------ Available records ------
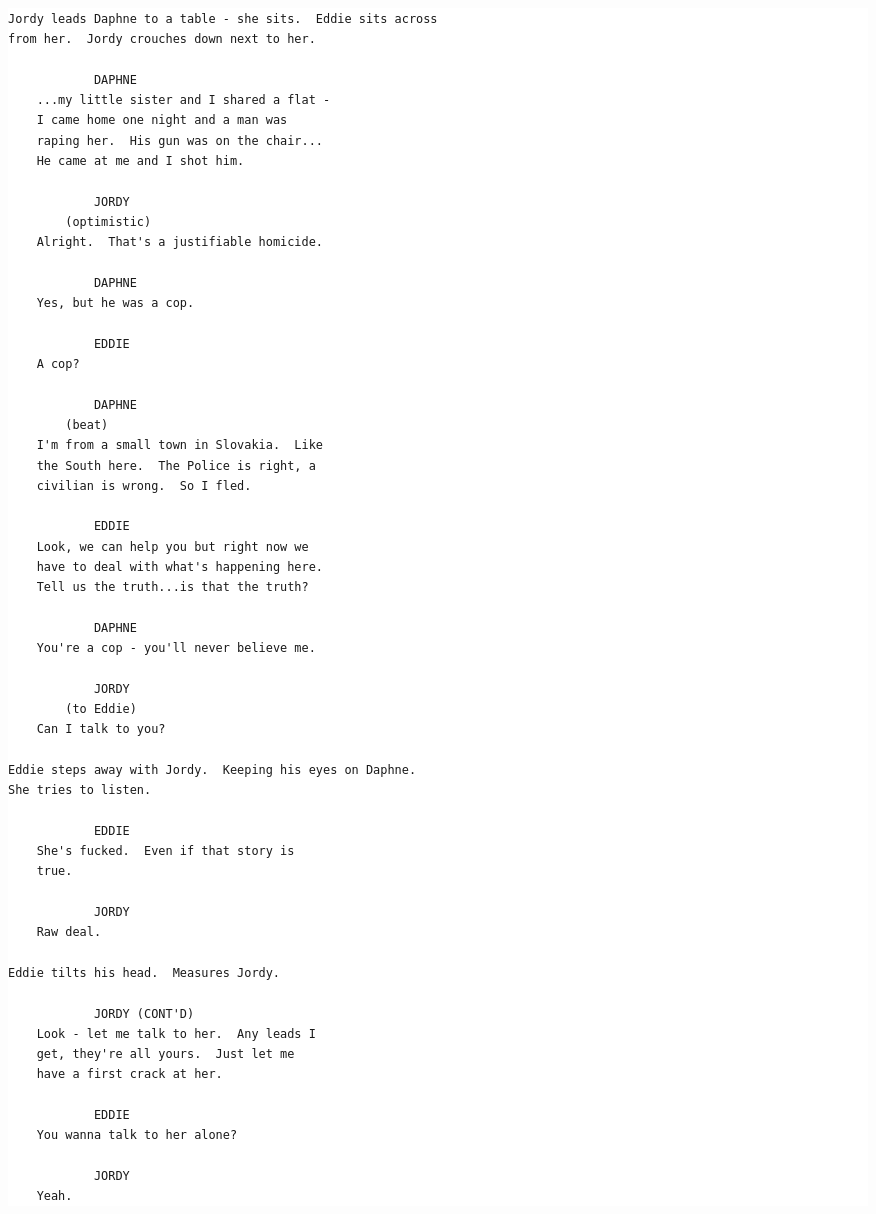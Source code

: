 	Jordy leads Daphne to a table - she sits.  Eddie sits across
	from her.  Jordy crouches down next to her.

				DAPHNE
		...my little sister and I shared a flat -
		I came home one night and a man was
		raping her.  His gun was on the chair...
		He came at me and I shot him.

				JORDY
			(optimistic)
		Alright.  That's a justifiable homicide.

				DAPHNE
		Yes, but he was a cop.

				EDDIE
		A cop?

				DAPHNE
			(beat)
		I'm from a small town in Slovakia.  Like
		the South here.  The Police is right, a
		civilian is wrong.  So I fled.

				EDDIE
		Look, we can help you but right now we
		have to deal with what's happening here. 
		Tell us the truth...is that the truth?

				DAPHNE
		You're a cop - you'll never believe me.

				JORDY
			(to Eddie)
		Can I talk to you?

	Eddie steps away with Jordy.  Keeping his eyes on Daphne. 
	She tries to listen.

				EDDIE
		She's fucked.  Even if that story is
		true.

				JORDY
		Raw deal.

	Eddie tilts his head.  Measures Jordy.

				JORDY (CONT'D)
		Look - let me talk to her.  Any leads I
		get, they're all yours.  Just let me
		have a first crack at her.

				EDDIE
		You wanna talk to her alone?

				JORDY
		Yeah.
------
------ Available records ------
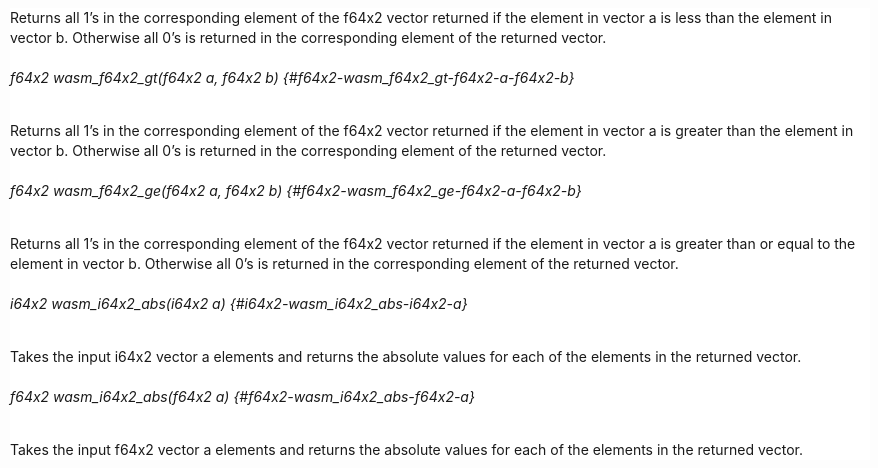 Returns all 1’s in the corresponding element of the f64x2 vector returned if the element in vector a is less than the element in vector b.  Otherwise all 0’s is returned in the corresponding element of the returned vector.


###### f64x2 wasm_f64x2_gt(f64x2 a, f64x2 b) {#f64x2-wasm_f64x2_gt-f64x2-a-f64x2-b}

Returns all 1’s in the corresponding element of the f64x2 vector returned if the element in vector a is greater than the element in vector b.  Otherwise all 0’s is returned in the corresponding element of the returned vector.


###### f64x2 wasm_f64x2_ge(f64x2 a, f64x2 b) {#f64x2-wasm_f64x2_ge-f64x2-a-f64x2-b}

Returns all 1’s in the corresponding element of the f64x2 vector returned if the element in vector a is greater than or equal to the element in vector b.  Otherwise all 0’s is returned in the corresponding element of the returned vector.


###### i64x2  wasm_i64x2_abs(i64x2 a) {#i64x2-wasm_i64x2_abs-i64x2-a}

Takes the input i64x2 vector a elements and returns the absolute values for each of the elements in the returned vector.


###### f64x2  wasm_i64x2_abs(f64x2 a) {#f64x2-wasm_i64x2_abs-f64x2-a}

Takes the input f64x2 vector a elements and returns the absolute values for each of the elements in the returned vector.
------
■ **Problem statement**
An exact copy of the lines above, from the one containing "a justifiable homicide." through the one containing "Eddie tilts his", is the whole of the answer.

■ **Output for this exercise**
		Alright.  That's a justifiable homicide.

				DAPHNE
		Yes, but he was a cop.

				EDDIE
		A cop?

				DAPHNE
			(beat)
		I'm from a small town in Slovakia.  Like
		the South here.  The Police is right, a
		civilian is wrong.  So I fled.

				EDDIE
		Look, we can help you but right now we
		have to deal with what's happening here. 
		Tell us the truth...is that the truth?

				DAPHNE
		You're a cop - you'll never believe me.

				JORDY
			(to Eddie)
		Can I talk to you?

	Eddie steps away with Jordy.  Keeping his eyes on Daphne. 
	She tries to listen.

				EDDIE
		She's fucked.  Even if that story is
		true.

				JORDY
		Raw deal.

	Eddie tilts his head.  Measures Jordy.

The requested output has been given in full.